» **Records supplied**
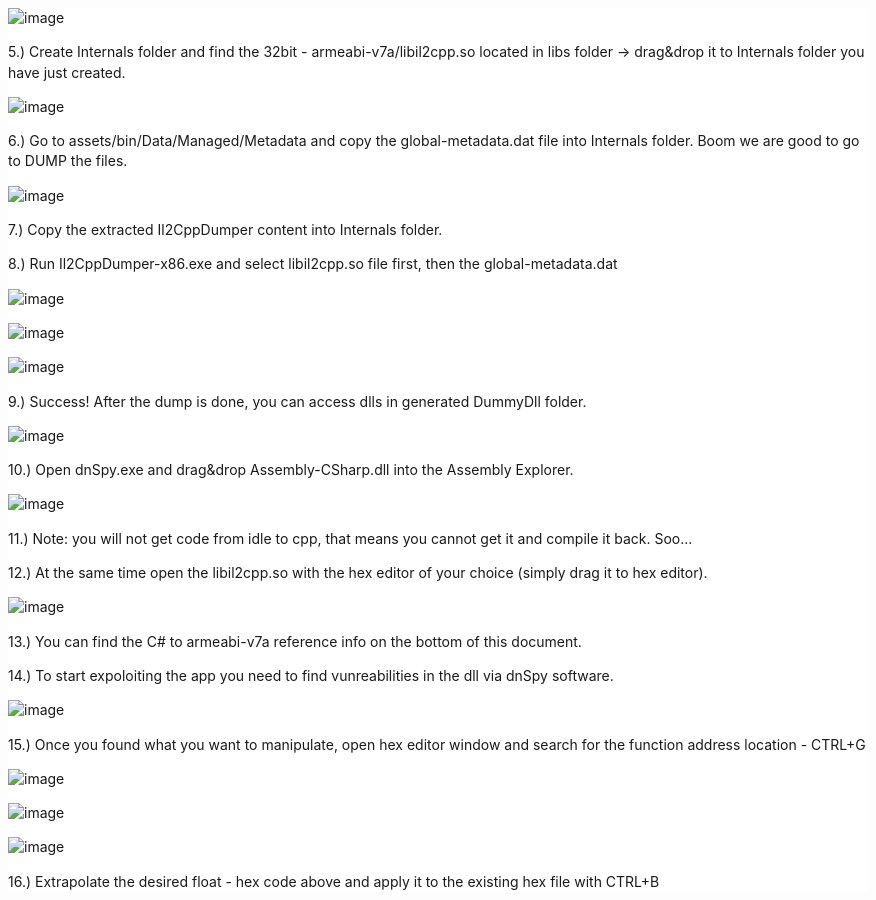 ![image](https://user-images.githubusercontent.com/38008294/178574288-992dd651-b96e-4364-8f75-942c92d82ed3.png)

5.) Create Internals folder and find the 32bit - armeabi-v7a/libil2cpp.so located in libs folder -> drag&drop it to Internals folder you have just created.

![image](https://user-images.githubusercontent.com/38008294/178574711-623e5b31-9e17-4259-a6fc-e30e5e8b6927.png)

6.) Go to assets/bin/Data/Managed/Metadata and copy the global-metadata.dat file into Internals folder. Boom we are good to go to DUMP the files.
 
![image](https://user-images.githubusercontent.com/38008294/178574783-f2dcf3db-a724-456f-bb7a-4e27e31d7d3c.png)

7.) Copy the extracted Il2CppDumper content into Internals folder.

8.) Run Il2CppDumper-x86.exe and select libil2cpp.so file first, then the global-metadata.dat

![image](https://user-images.githubusercontent.com/38008294/179053041-45ddbe9b-a9f8-43e1-af9b-3e96553bb9a1.png)

![image](https://user-images.githubusercontent.com/38008294/179053238-1a86d9db-ed00-4083-9da7-8226c61cfae4.png)

![image](https://user-images.githubusercontent.com/38008294/179053264-9a37cfaa-f310-4f9d-91e5-81ee27c59909.png)

9.) Success! After the dump is done, you can access dlls in generated DummyDll folder.

![image](https://user-images.githubusercontent.com/38008294/179053412-4aa18186-5295-47e8-a32c-b1016070dcfa.png)

10.) Open dnSpy.exe and drag&drop Assembly-CSharp.dll into the Assembly Explorer.

![image](https://user-images.githubusercontent.com/38008294/179053835-9f4dd06c-012c-48b7-87b4-4e638b18e6e8.png)

11.) Note: you will not get code from idle to cpp, that means you cannot get it and compile it back. Soo...

12.) At the same time open the libil2cpp.so with the hex editor of your choice (simply drag it to hex editor).

![image](https://user-images.githubusercontent.com/38008294/179054686-92ab3483-51db-43c2-8e73-91dc834d7a99.png)

13.) You can find the C# to armeabi-v7a reference info on the bottom of this document.

14.) To start expoloiting the app you need to find vunreabilities in the dll via dnSpy software.

![image](https://user-images.githubusercontent.com/38008294/179053714-05678915-bb1a-48cb-a557-c08b6025f58b.png)

15.) Once you found what you want to manipulate, open hex editor window and search for the function address location - CTRL+G

![image](https://user-images.githubusercontent.com/38008294/179055094-c5bb53c5-817e-4bd5-a22e-dff9e074abd9.png)

![image](https://user-images.githubusercontent.com/38008294/179056185-f33ea5e3-712c-4f44-9bdf-4d73284c1b64.png)

![image](https://user-images.githubusercontent.com/38008294/179056772-47403d7a-a6ec-4ebd-ad99-7b2d92ba3b80.png)

16.) Extrapolate the desired float - hex code above and apply it to the existing hex file with CTRL+B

» **The task**
In the answer, repeat exactly the lines from the top of the entries above through the line with "5.) Create Internals", and leave pictures out of it.

» **Task answer**
 ![image](https://user-images.githubusercontent.com/38008294/178574288-992dd651-b96e-4364-8f75-942c92d82ed3.png)

5.) Create Internals folder and find the 32bit - armeabi-v7a/libil2cpp.so located in libs folder -> drag&drop it to Internals folder you have just created.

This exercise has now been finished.